O Dr. Mesóclise era o mais ilustre cidadão de Banana Verde, farol ético e moral para as gerações presentes e futuras, receptáculo de extensivos conhecimentos exclusivos e gerais, conjugador emérito de verbos e excepcional colocador de pronomes.
Com tantas virtudes, coube a ele a tarefa de salvar seu rincão das desgraças causadas por alienígenas sequiosos de impor, como se estivessem em suas exóticas terras, ideologias estranhas à boa índole do trabalhador e ordeiro povo bananaverdense.
Reunidos os cidadãos de bem, foi traçado o plano para que se restaurassem os antigos costumes e a moral de sempre, aquela que determina que cada um não só reconheça, mas permaneça, em seu devido lugar, predeterminado em eras esquecidas, algo que os de fora trataram de mudar, impetuosa e temerariamente, tão logo assumiram o controle dos negócios executivos do povoado.
Escolhidas as tarefas de cada um, saíram todos à labuta, empolgados com a relevância da missão purificadora.
O delegado, o juiz, o promotor, o presidente da Câmara dos Vereadores, o dono do supermercado Boa Compra, o diretor do semanário Letras da Comarca, o quase centenário Juca Belo, ainda ativo nos afazeres de sua fazenda Esperança, todos sabiam perfeitamente o que tinham de fazer para limpar o ar das impurezas trazidas pelos forasteiros.
No austero e venerando salão onde se reuniu o escol bananaverdense, restou apenas o ínclito Dr. Mesóclise, a esfregar as suas delicadas, longas e honradas mãos, como se lhe estivessem a borbulhar milhões de pensamentos, cada qual mais inspirador, sobre o novo porvir de sua querida estância.
Com tantas forças reunidas, expulsar os adventícios foi um encargo relativamente fácil.
Restaram, na sóbria sociedade bananaverdense, alguns focos de resistência à nova velha ordem que se instaurava, mas eram desorganizados, e, pior, periféricos que eram, por mais alta a sua algaravia, ninguém os escutava.
Passado o tempo, os homens de bem supuseram ter reposto o que de direito em seus lugares arcaicos.
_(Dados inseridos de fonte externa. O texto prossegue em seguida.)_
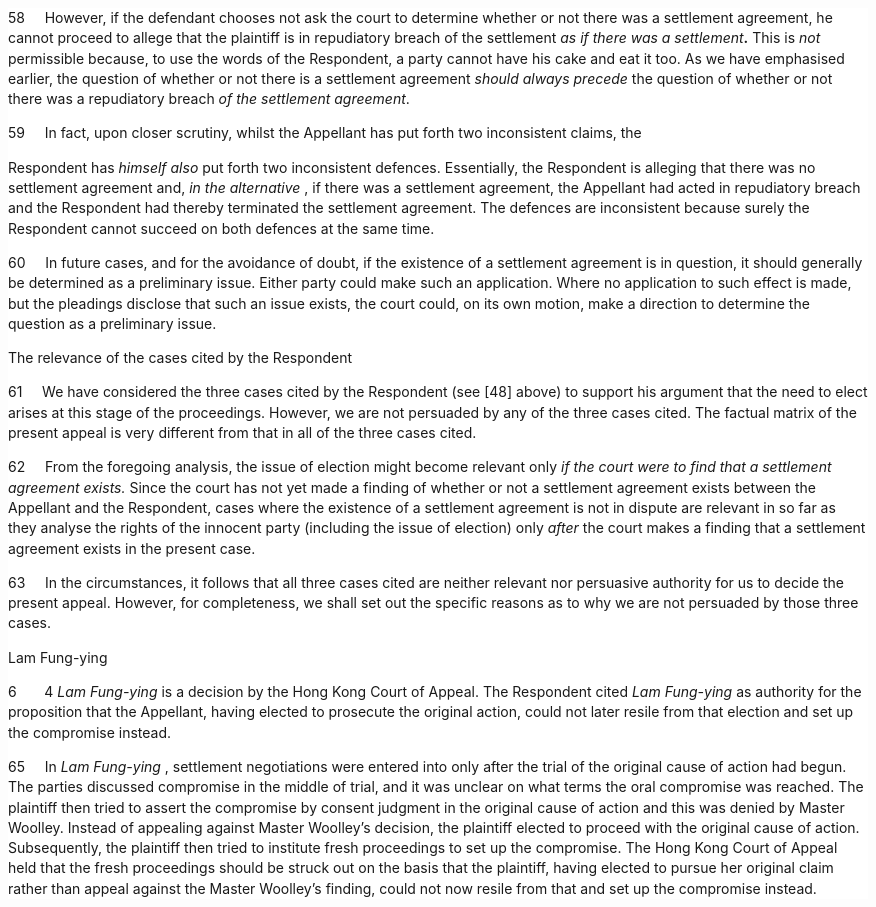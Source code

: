 58     However, if the defendant chooses not ask the court to determine whether or not there was a settlement agreement, he cannot proceed to allege that the plaintiff is in repudiatory breach of the settlement _as if there was a settlement_**.** This is _not_ permissible because, to use the words of the Respondent, a party cannot have his cake and eat it too. As we have emphasised earlier, the question of whether or not there is a settlement agreement _should always precede_ the question of whether or not there was a repudiatory breach _of the settlement agreement_. 

59     In fact, upon closer scrutiny, whilst the Appellant has put forth two inconsistent claims, the 


Respondent has _himself also_ put forth two inconsistent defences. Essentially, the Respondent is alleging that there was no settlement agreement and, _in the alternative_ , if there was a settlement agreement, the Appellant had acted in repudiatory breach and the Respondent had thereby terminated the settlement agreement. The defences are inconsistent because surely the Respondent cannot succeed on both defences at the same time. 

60     In future cases, and for the avoidance of doubt, if the existence of a settlement agreement is in question, it should generally be determined as a preliminary issue. Either party could make such an application. Where no application to such effect is made, but the pleadings disclose that such an issue exists, the court could, on its own motion, make a direction to determine the question as a preliminary issue. 

The relevance of the cases cited by the Respondent 

61     We have considered the three cases cited by the Respondent (see [48] above) to support his argument that the need to elect arises at this stage of the proceedings. However, we are not persuaded by any of the three cases cited. The factual matrix of the present appeal is very different from that in all of the three cases cited. 

62     From the foregoing analysis, the issue of election might become relevant only _if the court were to find that a settlement agreement exists._ Since the court has not yet made a finding of whether or not a settlement agreement exists between the Appellant and the Respondent, cases where the existence of a settlement agreement is not in dispute are relevant in so far as they analyse the rights of the innocent party (including the issue of election) only _after_ the court makes a finding that a settlement agreement exists in the present case. 

63     In the circumstances, it follows that all three cases cited are neither relevant nor persuasive authority for us to decide the present appeal. However, for completeness, we shall set out the specific reasons as to why we are not persuaded by those three cases. 

Lam Fung-ying 

6       4 _Lam Fung-ying_ is a decision by the Hong Kong Court of Appeal. The Respondent cited _Lam Fung-ying_ as authority for the proposition that the Appellant, having elected to prosecute the original action, could not later resile from that election and set up the compromise instead. 

65     In _Lam Fung-ying_ , settlement negotiations were entered into only after the trial of the original cause of action had begun. The parties discussed compromise in the middle of trial, and it was unclear on what terms the oral compromise was reached. The plaintiff then tried to assert the compromise by consent judgment in the original cause of action and this was denied by Master Woolley. Instead of appealing against Master Woolley’s decision, the plaintiff elected to proceed with the original cause of action. Subsequently, the plaintiff then tried to institute fresh proceedings to set up the compromise. The Hong Kong Court of Appeal held that the fresh proceedings should be struck out on the basis that the plaintiff, having elected to pursue her original claim rather than appeal against the Master Woolley’s finding, could not now resile from that and set up the compromise instead.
Para eles, tudo corria como sempre deveria ter sido na Banana Verde de seus sonhos.
Até que...
Um dia, o carro do juiz quebrou em plena estrada para a vizinha e aprazível Campo dos Abacaxis; o prédio da Delegacia de Polícia pegou fogo; o promotor torceu o pé direito ao subir a escadaria (oito degraus apenas) do Fórum; as vacas do velho Juca Belo pararam de dar leite; pelo menos dez pessoas passaram mal depois de se deliciarem com amostras de petiscos no Supermercado Boa Compra; o presidente da Câmara dos Vereadores foi flagrado em relações íntimas com a secretária da Casa Legislativa; e a manchete do Letras da Comarca saiu com um terrível "Nosocômio local sofrerá amputação" - o redator jura que no texto que mandou para a oficina estava escrito "ampliação".
Já o Dr. Mesóclise sofreu a maior de suas desventuras.
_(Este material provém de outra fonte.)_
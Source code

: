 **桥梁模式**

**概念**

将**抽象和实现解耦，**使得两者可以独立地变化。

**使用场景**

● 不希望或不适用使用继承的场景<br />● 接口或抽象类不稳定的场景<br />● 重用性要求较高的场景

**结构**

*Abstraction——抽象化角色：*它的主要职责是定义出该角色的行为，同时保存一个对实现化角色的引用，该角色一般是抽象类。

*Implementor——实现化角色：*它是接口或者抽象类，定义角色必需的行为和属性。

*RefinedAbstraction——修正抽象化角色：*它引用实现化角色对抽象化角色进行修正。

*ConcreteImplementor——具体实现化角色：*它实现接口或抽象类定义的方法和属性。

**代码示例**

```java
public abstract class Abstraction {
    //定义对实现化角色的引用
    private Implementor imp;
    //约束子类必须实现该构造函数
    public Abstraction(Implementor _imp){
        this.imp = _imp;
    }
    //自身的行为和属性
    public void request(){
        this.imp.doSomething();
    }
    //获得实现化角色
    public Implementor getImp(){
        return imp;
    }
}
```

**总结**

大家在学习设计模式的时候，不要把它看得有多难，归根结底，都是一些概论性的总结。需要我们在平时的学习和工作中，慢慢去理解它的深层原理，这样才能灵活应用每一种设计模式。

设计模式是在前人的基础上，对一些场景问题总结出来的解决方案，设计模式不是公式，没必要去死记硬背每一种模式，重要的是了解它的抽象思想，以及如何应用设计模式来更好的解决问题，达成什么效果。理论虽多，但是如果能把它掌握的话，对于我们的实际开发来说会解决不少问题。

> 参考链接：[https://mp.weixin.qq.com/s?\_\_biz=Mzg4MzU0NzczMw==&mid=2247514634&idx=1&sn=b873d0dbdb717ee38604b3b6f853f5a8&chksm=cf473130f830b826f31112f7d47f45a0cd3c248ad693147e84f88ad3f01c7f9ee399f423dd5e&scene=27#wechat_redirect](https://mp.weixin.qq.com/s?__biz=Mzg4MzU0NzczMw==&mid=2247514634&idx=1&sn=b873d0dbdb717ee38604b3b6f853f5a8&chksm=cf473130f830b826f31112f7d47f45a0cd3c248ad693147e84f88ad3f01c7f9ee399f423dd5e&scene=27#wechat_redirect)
Foi num discurso de inauguração daquela que considerava uma das mais marcantes e grandiosas obras da nova/velha gestão bananaverdense, um sólido e amplo banco para três lugares, todo de cimento, na Praça Imperial, centro pulsante da urbe.
Num lapso, devido talvez ao estresse provocado pelas suas mais recentes funções, quiçá pelo seu esforço cotidiano em prol da recuperação social, econômica, e, principalmente, ética e moral, de seu querido torrão natal, o Dr. Mesóclise desafinou em sua alocução e relegou à mediocridade o pronome usado no elegante verbo "sentar", que usava em referência ao objeto a ser inaugurado - em vez de "sentar-me-ei", muito mais adequado ao seu extenso conhecimento, soltou um singelo, prosaico e ordinário, "me sentarei".
Depois dessa tragédia, o Dr. Mesóclise nunca mais foi o mesmo, danou-se a tartamudear repetidamente, como se as palavras, antes tão próximas, fossem agora suas inimigas.
Também Banana Verde, que parecia ter recuperado, depois da aventura dos forâneos, todo o seu resplender de outrora, rendeu-se à irrelevância de tantos outros povoamentos esquecidos deste planeta Terra.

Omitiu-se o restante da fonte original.